In verse 16, Jesus refers to the “other sheep,” and those can only be sheep that are outside of Israel, in other words, Gentiles. But the Gentiles who would follow Him are no less sheep than the true sheep of Israel. In fact, Jesus makes it clear that the Gentile sheep would also hear His voice and follow Him, and, eventually, there would be only one flock and one Shepherd. This is the mystery of the universal body of Christ, the church, which Paul refers to in Ephesians 3:6, “This mystery is that through the gospel the Gentiles are heirs together with Israel, members together of one body, and sharers together in the promise in Christ Jesus.” A mystery in Scripture is usually something not revealed previously, and this mystery—one universal church with both Jews and Gentiles brought together in one body in the Messiah—was so shocking to the Pharisees that they accused Jesus of being a demon-possessed lunatic (John 10:20-21).

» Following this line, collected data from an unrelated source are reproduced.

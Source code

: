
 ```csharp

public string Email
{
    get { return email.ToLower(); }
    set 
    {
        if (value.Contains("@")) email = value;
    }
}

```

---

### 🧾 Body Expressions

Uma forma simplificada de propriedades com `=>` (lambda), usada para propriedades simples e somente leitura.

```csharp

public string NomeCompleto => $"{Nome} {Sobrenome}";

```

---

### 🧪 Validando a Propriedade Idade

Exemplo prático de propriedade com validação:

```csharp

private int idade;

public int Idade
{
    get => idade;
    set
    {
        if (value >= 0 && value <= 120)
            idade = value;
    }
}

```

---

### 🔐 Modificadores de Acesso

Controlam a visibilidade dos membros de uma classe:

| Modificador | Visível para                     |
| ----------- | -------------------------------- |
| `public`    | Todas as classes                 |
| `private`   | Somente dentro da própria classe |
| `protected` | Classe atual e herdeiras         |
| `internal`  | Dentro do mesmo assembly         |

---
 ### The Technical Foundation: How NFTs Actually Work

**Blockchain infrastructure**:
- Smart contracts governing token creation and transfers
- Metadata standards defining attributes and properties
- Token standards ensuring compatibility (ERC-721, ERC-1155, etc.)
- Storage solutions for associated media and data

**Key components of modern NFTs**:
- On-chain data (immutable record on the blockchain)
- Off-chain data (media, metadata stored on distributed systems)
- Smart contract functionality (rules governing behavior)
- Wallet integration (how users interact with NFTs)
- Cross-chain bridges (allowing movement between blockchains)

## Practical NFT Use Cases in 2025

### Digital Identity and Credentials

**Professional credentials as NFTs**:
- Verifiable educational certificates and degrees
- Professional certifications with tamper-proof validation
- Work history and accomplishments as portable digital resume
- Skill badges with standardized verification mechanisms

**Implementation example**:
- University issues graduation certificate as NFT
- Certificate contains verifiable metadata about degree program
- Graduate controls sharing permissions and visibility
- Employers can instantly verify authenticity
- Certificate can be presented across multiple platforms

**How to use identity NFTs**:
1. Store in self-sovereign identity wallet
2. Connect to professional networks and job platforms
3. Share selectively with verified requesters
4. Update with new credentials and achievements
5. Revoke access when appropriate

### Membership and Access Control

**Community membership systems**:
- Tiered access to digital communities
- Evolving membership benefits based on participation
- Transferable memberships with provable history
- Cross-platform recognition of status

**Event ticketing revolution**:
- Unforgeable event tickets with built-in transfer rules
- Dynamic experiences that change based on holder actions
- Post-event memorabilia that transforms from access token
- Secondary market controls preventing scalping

Paul’s commission from Christ was to “preach to the Gentiles the unsearchable riches of Christ” (Ephesians 3:8) because the Gentiles, the “other sheep,” needed to be brought into the fold of the true Shepherd. Paul explains in Romans 11:16-36 the mystery of the church by using the imagery of a branch (the Gentiles) being grafted into the tree (Israel). Israel has been temporarily set aside until the “full number of the Gentiles has come in” (Romans 11:25). This is occurring now in the Church Age, but eventually both Jews and Gentiles will live in glorious harmony in the Millennial Kingdom and then in eternity when all true sheep will follow their Shepherd forever as one body.